» **Activity**
Transcribe, without any alteration, only the lines that begin at the line containing "inform­ation about PV" and run to the last line below.

(Plain-text document sources)

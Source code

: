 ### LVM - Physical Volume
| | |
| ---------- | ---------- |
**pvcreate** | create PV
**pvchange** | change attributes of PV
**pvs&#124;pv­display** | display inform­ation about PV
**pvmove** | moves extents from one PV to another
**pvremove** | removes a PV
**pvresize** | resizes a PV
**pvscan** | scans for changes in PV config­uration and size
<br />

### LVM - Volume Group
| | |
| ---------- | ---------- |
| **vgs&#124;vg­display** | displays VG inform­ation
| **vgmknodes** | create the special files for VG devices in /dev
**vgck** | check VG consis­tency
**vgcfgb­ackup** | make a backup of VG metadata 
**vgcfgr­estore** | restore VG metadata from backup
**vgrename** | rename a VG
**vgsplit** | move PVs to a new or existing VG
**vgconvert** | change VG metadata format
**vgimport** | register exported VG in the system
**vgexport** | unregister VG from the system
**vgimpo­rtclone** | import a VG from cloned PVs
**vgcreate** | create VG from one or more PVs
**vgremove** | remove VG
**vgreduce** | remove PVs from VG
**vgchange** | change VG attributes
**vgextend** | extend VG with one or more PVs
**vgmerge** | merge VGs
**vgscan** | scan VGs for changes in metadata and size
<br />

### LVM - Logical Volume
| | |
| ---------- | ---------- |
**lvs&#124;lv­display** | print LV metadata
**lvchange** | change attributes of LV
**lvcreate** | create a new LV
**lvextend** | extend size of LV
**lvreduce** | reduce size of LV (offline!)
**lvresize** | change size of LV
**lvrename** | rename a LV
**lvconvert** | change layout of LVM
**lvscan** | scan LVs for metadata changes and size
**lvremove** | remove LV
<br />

» **Completed exercise**
**pvs&#124;pv­display** | display inform­ation about PV
**pvmove** | moves extents from one PV to another
**pvremove** | removes a PV
**pvresize** | resizes a PV
**pvscan** | scans for changes in PV config­uration and size
<br />

### LVM - Volume Group
| | |
| ---------- | ---------- |
| **vgs&#124;vg­display** | displays VG inform­ation
| **vgmknodes** | create the special files for VG devices in /dev
**vgck** | check VG consis­tency
**vgcfgb­ackup** | make a backup of VG metadata 
**vgcfgr­estore** | restore VG metadata from backup
**vgrename** | rename a VG
**vgsplit** | move PVs to a new or existing VG
**vgconvert** | change VG metadata format
**vgimport** | register exported VG in the system
**vgexport** | unregister VG from the system
**vgimpo­rtclone** | import a VG from cloned PVs
**vgcreate** | create VG from one or more PVs
**vgremove** | remove VG
**vgreduce** | remove PVs from VG
**vgchange** | change VG attributes
**vgextend** | extend VG with one or more PVs
**vgmerge** | merge VGs
**vgscan** | scan VGs for changes in metadata and size
<br />

### LVM - Logical Volume
| | |
| ---------- | ---------- |
**lvs&#124;lv­display** | print LV metadata
**lvchange** | change attributes of LV
**lvcreate** | create a new LV
**lvextend** | extend size of LV
**lvreduce** | reduce size of LV (offline!)
**lvresize** | change size of LV
**lvrename** | rename a LV
**lvconvert** | change layout of LVM
**lvscan** | scan LVs for metadata changes and size
**lvremove** | remove LV
<br />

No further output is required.